- **Requirement**
One figure is wanted here: how many lines in the entries hold the word "también".

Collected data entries
◇ ◇ ◇ ◇
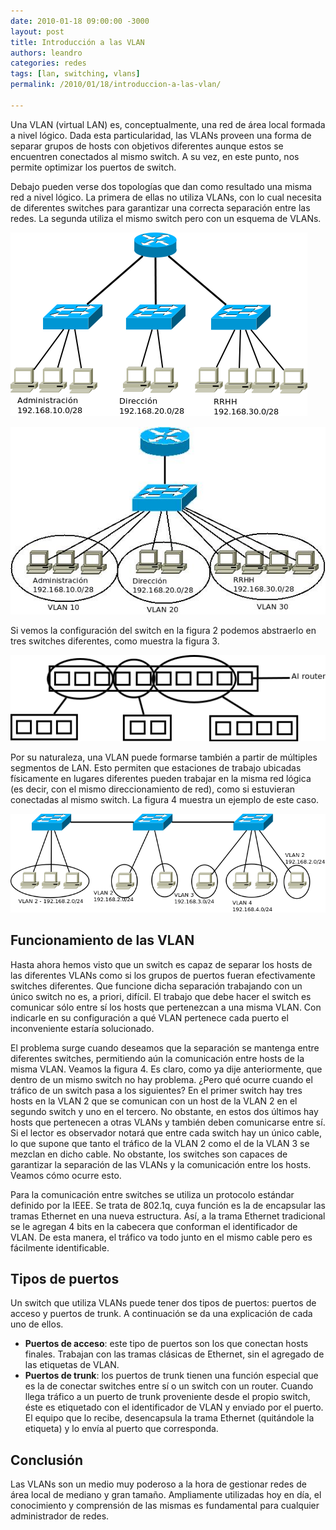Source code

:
 ```yaml
---
date: 2010-01-18 09:00:00 -3000
layout: post
title: Introducción a las VLAN
authors: leandro
categories: redes
tags: [lan, switching, vlans]
permalink: /2010/01/18/introduccion-a-las-vlan/

---
```


Una VLAN (virtual LAN) es, conceptualmente, una red de área local formada a
nivel lógico. Dada esta particularidad, las VLANs proveen una forma de separar
grupos de hosts con objetivos diferentes aunque estos se encuentren conectados
al mismo switch. A su vez, en este punto, nos permite optimizar los puertos de
switch. <!-- more -->

Debajo pueden verse dos topologías que dan como resultado una misma red a nivel
lógico. La primera de ellas no utiliza VLANs, con lo cual necesita de diferentes
switches para garantizar una correcta separación entre las redes. La segunda
utiliza el mismo switch pero con un esquema de VLANs.

![Topología de ejemplo](/images/blog/vlanpost-novlan.png)

![Topología de ejemplo](/images/blog/vlanpost-convlan.jpg)

Si vemos la configuración del switch en la figura 2 podemos abstraerlo en tres
switches diferentes, como muestra la figura 3.

![Topología de ejemplo](/images/blog/vlanpost-switch.png)

Por su naturaleza, una VLAN puede formarse también a partir de múltiples
segmentos de LAN. Esto permiten que estaciones de trabajo ubicadas físicamente
en lugares diferentes pueden trabajar en la misma red lógica (es decir, con el
mismo direccionamiento de red), como si estuvieran conectadas al mismo switch.
La figura 4 muestra un ejemplo de este caso.

![Topología de ejemplo](/images/blog/vlanpost-trunked.png)

## Funcionamiento de las VLAN

Hasta ahora hemos visto que un switch es capaz de separar los hosts de las
diferentes VLANs como si los grupos de puertos fueran efectivamente switches
diferentes. Que funcione dicha separación trabajando con un único switch no es,
a priori, difícil. El trabajo que debe hacer el switch es comunicar sólo entre
sí los hosts que pertenezcan a una misma VLAN. Con indicarle en su configuración
a qué VLAN pertenece cada puerto el inconveniente estaría solucionado.

El problema surge cuando deseamos que la separación se mantenga entre diferentes
switches, permitiendo aún la comunicación entre hosts de la misma VLAN. Veamos
la figura 4. Es claro, como ya dije anteriormente, que dentro de un mismo switch
no hay problema. ¿Pero qué ocurre cuando el tráfico de un switch pasa a los
siguientes? En el primer switch hay tres hosts en la VLAN 2 que se comunican con
un host de la VLAN 2 en el segundo switch y uno en el tercero. No obstante, en
estos dos últimos hay hosts que pertenecen a otras VLANs y también deben
comunicarse entre sí. Si el lector es observador notará que entre cada switch
hay un único cable, lo que supone que tanto el tráfico de la VLAN 2 como el de
la VLAN 3 se mezclan en dicho cable. No obstante, los switches son capaces de
garantizar la separación de las VLANs y la comunicación entre los hosts. Veamos
cómo ocurre esto.

Para la comunicación entre switches se utiliza un protocolo estándar definido
por la IEEE. Se trata de 802.1q, cuya función es la de encapsular las tramas
Ethernet en una nueva estructura. Así, a la trama Ethernet tradicional se le
agregan 4 bits en la cabecera que conforman el identificador de VLAN. De esta
manera, el tráfico va todo junto en el mismo cable pero es fácilmente
identificable.

## Tipos de puertos

Un switch que utiliza VLANs puede tener dos tipos de puertos: puertos de acceso
y puertos de trunk. A continuación se da una explicación de cada uno de ellos.

* **Puertos de acceso**: este tipo de puertos son los que
conectan hosts finales. Trabajan con las tramas clásicas de Ethernet, sin el
agregado de las etiquetas de VLAN.
* **Puertos de trunk**: los puertos de trunk tienen una función
especial que es la de conectar switches entre sí o un switch con un router.
Cuando llega tráfico a un puerto de trunk proveniente desde el propio switch,
éste es etiquetado con el identificador de VLAN y enviado por el puerto. El
equipo que lo recibe, desencapsula la trama Ethernet (quitándole la etiqueta) y
lo envía al puerto que corresponda.

## Conclusión

Las VLANs son un medio muy poderoso a la hora de gestionar redes de área local
de mediano y gran tamaño. Ampliamente utilizadas hoy en día, el conocimiento y
comprensión de las mismas es fundamental para cualquier administrador de redes.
◇ ◇ ◇ ◇
- **Output of the task**
2